WORKING DATA:
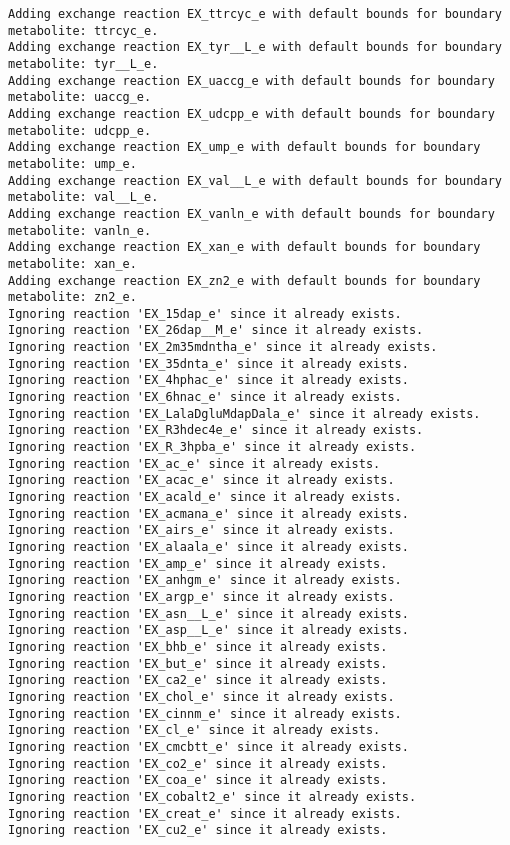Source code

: \documentclass[
  letterpaper,
  DIV=11,
  numbers=noendperiod]{scrartcl}
\begin{document}
\begin{verbatim}
Adding exchange reaction EX_ttrcyc_e with default bounds for boundary metabolite: ttrcyc_e.
Adding exchange reaction EX_tyr__L_e with default bounds for boundary metabolite: tyr__L_e.
Adding exchange reaction EX_uaccg_e with default bounds for boundary metabolite: uaccg_e.
Adding exchange reaction EX_udcpp_e with default bounds for boundary metabolite: udcpp_e.
Adding exchange reaction EX_ump_e with default bounds for boundary metabolite: ump_e.
Adding exchange reaction EX_val__L_e with default bounds for boundary metabolite: val__L_e.
Adding exchange reaction EX_vanln_e with default bounds for boundary metabolite: vanln_e.
Adding exchange reaction EX_xan_e with default bounds for boundary metabolite: xan_e.
Adding exchange reaction EX_zn2_e with default bounds for boundary metabolite: zn2_e.
Ignoring reaction 'EX_15dap_e' since it already exists.
Ignoring reaction 'EX_26dap__M_e' since it already exists.
Ignoring reaction 'EX_2m35mdntha_e' since it already exists.
Ignoring reaction 'EX_35dnta_e' since it already exists.
Ignoring reaction 'EX_4hphac_e' since it already exists.
Ignoring reaction 'EX_6hnac_e' since it already exists.
Ignoring reaction 'EX_LalaDgluMdapDala_e' since it already exists.
Ignoring reaction 'EX_R3hdec4e_e' since it already exists.
Ignoring reaction 'EX_R_3hpba_e' since it already exists.
Ignoring reaction 'EX_ac_e' since it already exists.
Ignoring reaction 'EX_acac_e' since it already exists.
Ignoring reaction 'EX_acald_e' since it already exists.
Ignoring reaction 'EX_acmana_e' since it already exists.
Ignoring reaction 'EX_airs_e' since it already exists.
Ignoring reaction 'EX_alaala_e' since it already exists.
Ignoring reaction 'EX_amp_e' since it already exists.
Ignoring reaction 'EX_anhgm_e' since it already exists.
Ignoring reaction 'EX_argp_e' since it already exists.
Ignoring reaction 'EX_asn__L_e' since it already exists.
Ignoring reaction 'EX_asp__L_e' since it already exists.
Ignoring reaction 'EX_bhb_e' since it already exists.
Ignoring reaction 'EX_but_e' since it already exists.
Ignoring reaction 'EX_ca2_e' since it already exists.
Ignoring reaction 'EX_chol_e' since it already exists.
Ignoring reaction 'EX_cinnm_e' since it already exists.
Ignoring reaction 'EX_cl_e' since it already exists.
Ignoring reaction 'EX_cmcbtt_e' since it already exists.
Ignoring reaction 'EX_co2_e' since it already exists.
Ignoring reaction 'EX_coa_e' since it already exists.
Ignoring reaction 'EX_cobalt2_e' since it already exists.
Ignoring reaction 'EX_creat_e' since it already exists.
Ignoring reaction 'EX_cu2_e' since it already exists.

\end{verbatim}
\end{document}
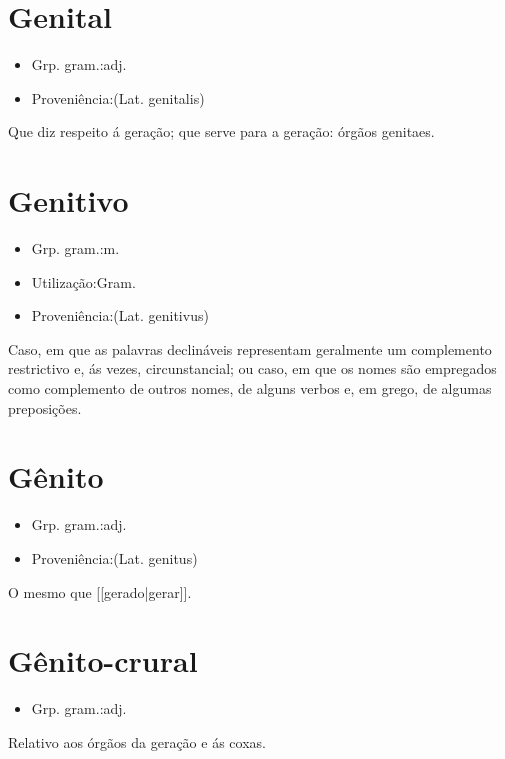 \section{Genital}
\begin{itemize}
\item {Grp. gram.:adj.}
\end{itemize}
\begin{itemize}
\item {Proveniência:(Lat. \textunderscore genitalis\textunderscore )}
\end{itemize}
Que diz respeito á geração; que serve para a geração: \textunderscore órgãos genitaes\textunderscore .
\section{Genitivo}
\begin{itemize}
\item {Grp. gram.:m.}
\end{itemize}
\begin{itemize}
\item {Utilização:Gram.}
\end{itemize}
\begin{itemize}
\item {Proveniência:(Lat. \textunderscore genitivus\textunderscore )}
\end{itemize}
Caso, em que as palavras declináveis representam geralmente um complemento restrictivo e, ás vezes, circunstancial; ou caso, em que os nomes são empregados como complemento de outros nomes, de alguns verbos e, em grego, de algumas preposições.
\section{Gênito}
\begin{itemize}
\item {Grp. gram.:adj.}
\end{itemize}
\begin{itemize}
\item {Proveniência:(Lat. \textunderscore genitus\textunderscore )}
\end{itemize}
O mesmo que [[gerado|gerar]].
\section{Gênito-crural}
\begin{itemize}
\item {Grp. gram.:adj.}
\end{itemize}
Relativo aos órgãos da geração e ás coxas.
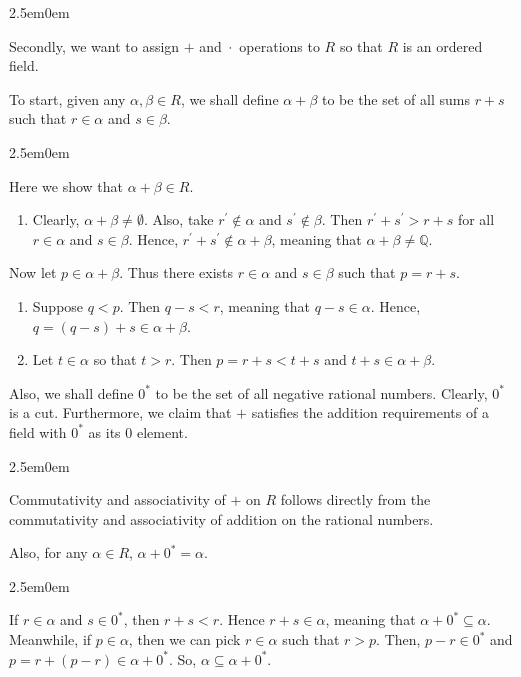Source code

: \documentclass{book}
\newcommand{\exTwo}{%
\color{Purple}%
   \fontsize{13}{15}\selectfont%
}
\newenvironment{myIndent}{%
   \begin{adjustwidth}{2.5em}{0em}%
}{%
   \end{adjustwidth}%
}
\newcommand{\myHS}{ \hspace{0.5em}}
\newcommand{\retTwo}{\hfill\bigbreak}
\begin{document}
\begin{myIndent}
      Secondly, we want to assign $+$ and $\hspace{0.1em}\cdot\hspace{0.1em}$ operations to $R$ so that $R$ is an ordered field.\retTwo
      
      To start, given any $\alpha, \beta \in R$, we shall define $\alpha + \beta$ to be the set of all sums $r + s$ such that $r \in \alpha$ and $s \in \beta$.
      \begin{myIndent}\exTwo
         Here we show that $\alpha + \beta \in R$.
         \begin{enumerate}
            \item Clearly, $\alpha + \beta \neq \emptyset$. Also, take $r^\prime \notin \alpha$ and $s^\prime \notin \beta$. Then $r^\prime + s^\prime > r + s$ for all $r \in \alpha$ and $s \in \beta$. Hence, $r^\prime + s^\prime \notin \alpha + \beta$, meaning that $\alpha + \beta \neq \mathbb{Q}$.\\ [-9pt]
         \end{enumerate}

         Now let $p \in \alpha + \beta$. Thus there exists $r \in \alpha$ and $s \in \beta$ such that $p = r + s$.\\ [-9pt]

         \begin{enumerate}
            \item[2.] Suppose $q < p$. Then $q - s < r$, meaning that $q - s \in \alpha$. Hence,\\ $q = (q - s) + s \in \alpha + \beta$.\retTwo
            
            \item[3.] Let $t \in \alpha$ so that $t > r$. Then $p = r + s < t + s$ and $t + s \in \alpha + \beta$.\retTwo
         \end{enumerate}
      \end{myIndent}

      Also, we shall define $0^*$ to be the set of all negative rational numbers. Clearly, $0^*$ is a cut. Furthermore, we claim that $+$ satisfies the addition requirements of a field with $0^*$ as its $0$ element.

      \begin{myIndent}\exTwo
         Commutativity and associativity of $+$ on $R$ follows directly from the\\ commutativity and associativity of addition on the rational numbers.\retTwo

         Also, for any $\alpha \in R$,\myHS $\alpha + 0^* = \alpha$.
         \begin{myIndent}
            If $r \in \alpha$ and $s \in 0^*$, then $r + s < r$. Hence $r + s \in \alpha$, meaning that $\alpha + 0^* \subseteq \alpha$. Meanwhile, if $p \in \alpha$, then we can pick $r \in \alpha$ such that $r > p$. Then, $p - r \in 0^*$ and $p = r + (p - r) \in \alpha + 0^*$. So, $\alpha \subseteq \alpha + 0^*$.\retTwo
         \end{myIndent}


\end{myIndent}
\end{myIndent}
\end{document}
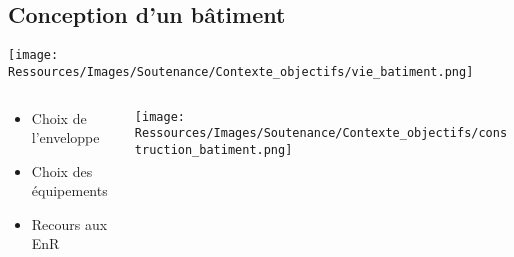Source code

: \documentclass[xcolor=x11names, compress, 11pt]{beamer}
\begin{document}
\subsection{Conception d’un bâtiment}
\begin{frame}[c]
    \vfill
    \centering
    \texttt{[image: Ressources/Images/Soutenance/Contexte\_objectifs/vie\_batiment.png]}
    \begin{columns}
        \begin{column}{0.5\textwidth}
            \begin{itemize}
                \item Choix de l’enveloppe
                \item Choix des équipements
                \item Recours aux EnR
            \end{itemize}
        \end{column}%
        \begin{column}{0.7\textwidth}
            \centering
            \texttt{[image: Ressources/Images/Soutenance/Contexte\_objectifs/construction\_batiment.png]}
        \end{column}%
    \end{columns}%

    \vfill

\end{frame}


\end{document}
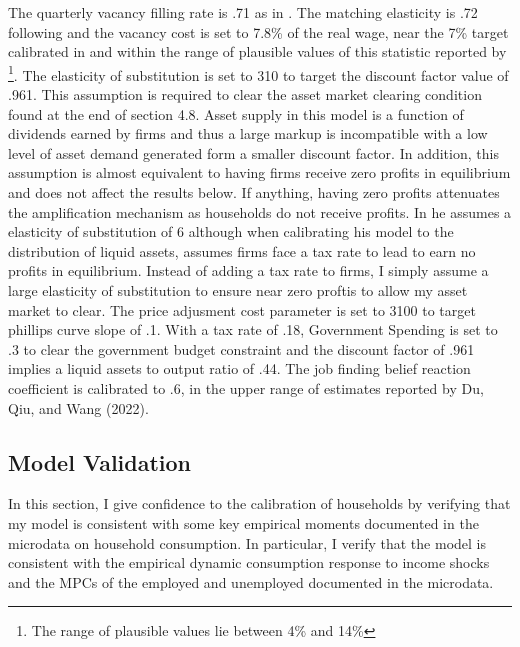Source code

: \documentclass[titlepage]{\econtex}\providecommand{\texname}{Dissertation-Proposal}
\begin{document}
The quarterly vacancy filling rate is .71 as in \cite{Wouter2000}. The matching elasticity is .72 following \cite{SilvaToledo} and the vacancy cost is set to 7.8\% of the real wage, near the 7\% target calibrated in \cite{Christiano2016} and within the range of plausible values of this statistic reported by \cite{SilvaToledo}\footnote{The range of plausible values lie between 4\% and 14\%}. The elasticity of substitution is set to 310 to target the discount factor value of .961. This assumption is required to clear the asset market clearing condition found at the end of section 4.8. Asset supply in this model is a function of dividends earned by firms and thus a large markup is incompatible with a low level of asset demand generated form a smaller discount factor. In addition, this assumption is almost equivalent to having firms receive zero profits in equilibrium and does not affect the results below. If anything, having zero profits attenuates the amplification mechanism as households do not receive profits. In \cite{Kekre2021} he assumes a elasticity of substitution of 6 although when calibrating his model to the distribution of liquid assets, assumes firms face a tax rate to lead to earn no profits in equilibrium. Instead of adding a tax rate to firms, I simply assume a large elasticity of substitution to ensure near zero proftis to allow my asset market to clear. The price adjusment cost parameter is set to 3100 to target phillips curve slope of .1. With a tax rate of .18,  Government Spending is set to .3 to clear the government budget constraint and the discount factor of .961 implies a liquid assets to output ratio of .44.  The job finding belief reaction coefficient is calibrated to .6, in the upper range of estimates reported by Du, Qiu, and Wang (2022).



\hypertarget{Model Validation }{}
\subsection{Model Validation }

In this section, I give confidence to the calibration of households by verifying that my model is consistent with some key empirical moments documented in the microdata on household consumption. In particular, I verify that the model is consistent with the empirical dynamic consumption response to income shocks and the MPCs of the employed and unemployed documented in the microdata.  \\
\end{document}
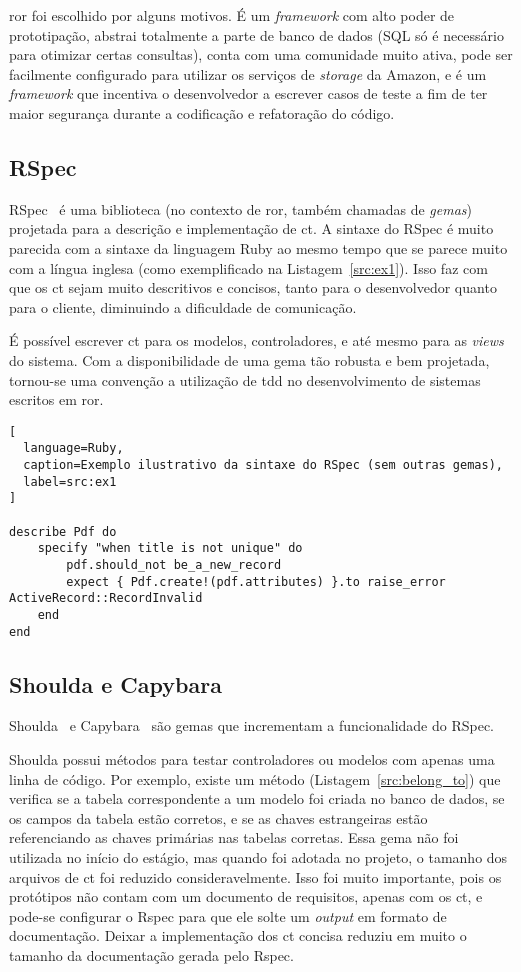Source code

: \gls{ror} foi escolhido por alguns motivos. É um \textit{framework} com alto poder de prototipação, abstrai totalmente
a parte de banco de dados (SQL só é necessário para otimizar certas consultas), conta com uma comunidade muito ativa,
pode ser facilmente configurado para utilizar os serviços de \textit{storage} da Amazon, e é um \textit{framework} que
incentiva o desenvolvedor a escrever casos de teste a fim de ter maior segurança durante a codificação e refatoração do código.

\subsection{RSpec}

RSpec~\cite{RSpec} é uma biblioteca (no contexto de \gls{ror}, também chamadas de \textit{gemas}) projetada para a descrição e implementação de
\gls{ct}. A sintaxe do RSpec é muito parecida com a sintaxe da linguagem Ruby ao mesmo tempo que se parece muito com a língua inglesa
(como exemplificado na Listagem~\ref{src:ex1}).
Isso faz com que os \gls{ct} sejam muito descritivos e concisos, tanto para o desenvolvedor quanto para o cliente, diminuindo a dificuldade
de comunicação.

É possível escrever \gls{ct} para os modelos, controladores, e até mesmo para as \textit{views} do sistema. Com a disponibilidade de uma gema
tão robusta e bem projetada, tornou-se uma convenção a utilização de \gls{tdd} no desenvolvimento de sistemas escritos em \gls{ror}.

\begin{lstlisting}[
  language=Ruby,
  caption=Exemplo ilustrativo da sintaxe do RSpec (sem outras gemas),
  label=src:ex1
]

describe Pdf do
	specify "when title is not unique" do
		pdf.should_not be_a_new_record
		expect { Pdf.create!(pdf.attributes) }.to raise_error ActiveRecord::RecordInvalid
	end
end

\end{lstlisting}

\subsection{Shoulda e Capybara}

Shoulda~\cite{Shoulda} e Capybara~\cite{Capybara} são gemas que incrementam a funcionalidade do RSpec.

Shoulda possui métodos para testar controladores ou modelos com apenas uma linha de código. Por exemplo, existe um método (Listagem~\ref{src:belong_to})
que verifica se a tabela correspondente
a um modelo foi criada no banco de dados, se os campos da tabela estão corretos, e se as chaves estrangeiras estão referenciando as chaves primárias nas 
tabelas corretas. Essa gema não foi utilizada no início do estágio, mas quando foi adotada no projeto, o tamanho dos arquivos de \gls{ct} foi reduzido 
consideravelmente. Isso foi muito importante, pois os protótipos não contam com um documento de requisitos, apenas com os \gls{ct}, e pode-se 
configurar o Rspec para que ele solte um \textit{output} em formato de documentação. Deixar a implementação dos \gls{ct} concisa reduziu em muito 
o tamanho da documentação gerada pelo Rspec.


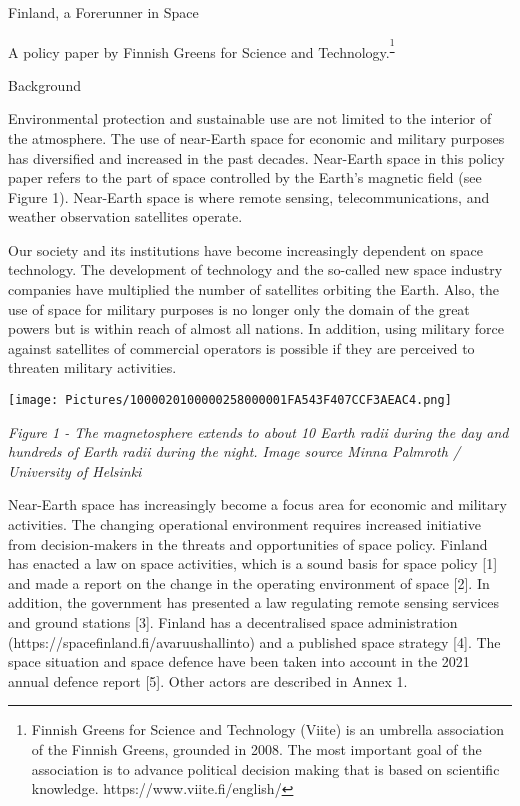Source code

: \protect\hypertarget{anchor-7}{}{}Finland, a Forerunner in Space

A policy paper by Finnish Greens for Science and
Technology.\textsuperscript{\footnote{Finnish Greens for Science and
  Technology (Viite) is an umbrella association of the Finnish Greens,
  grounded in 2008. The most important goal of the association is to
  advance political decision making that is based on scientific
  knowledge. https://www.viite.fi/english/}}

\protect\hypertarget{anchor-8}{}{}Background

Environmental protection and sustainable use are not limited to the
interior of the atmosphere. The use of near-Earth space for economic and
military purposes has diversified and increased in the past decades.
Near-Earth space in this policy paper refers to the part of space
controlled by the Earth's magnetic field (see Figure 1). Near-Earth
space is where remote sensing, telecommunications, and weather
observation satellites operate.

Our society and its institutions have become increasingly dependent on
space technology. The development of technology and the so-called new
space industry companies have multiplied the number of satellites
orbiting the Earth. Also, the use of space for military purposes is no
longer only the domain of the great powers but is within reach of almost
all nations. In addition, using military force against satellites of
commercial operators is possible if they are perceived to threaten
military activities.

\texttt{[image: Pictures/1000020100000258000001FA543F407CCF3AEAC4.png]}

\protect\hypertarget{anchor-9}{}{}\emph{Figure 1 - The magnetosphere
extends to about 10 Earth radii during the day and hundreds of Earth
radii during the night. Image source Minna Palmroth / University of
Helsinki}

Near-Earth space has increasingly become a focus area for economic and
military activities. The changing operational environment requires
increased initiative from decision-makers in the threats and
opportunities of space policy. Finland has enacted a law on space
activities, which is a sound basis for space policy {[}1{]} and made a
report on the change in the operating environment of space {[}2{]}. In
addition, the government has presented a law regulating remote sensing
services and ground stations {[}3{]}. Finland has a decentralised space
administration (https://spacefinland.fi/avaruushallinto) and a published
space strategy {[}4{]}. The space situation and space defence have been
taken into account in the 2021 annual defence report {[}5{]}. Other
actors are described in Annex 1.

PROBLEM DETAILS: Write down how many lines in this listing contain the word "Isso"; the number is the whole answer.

REPLY TO THE TASK: 2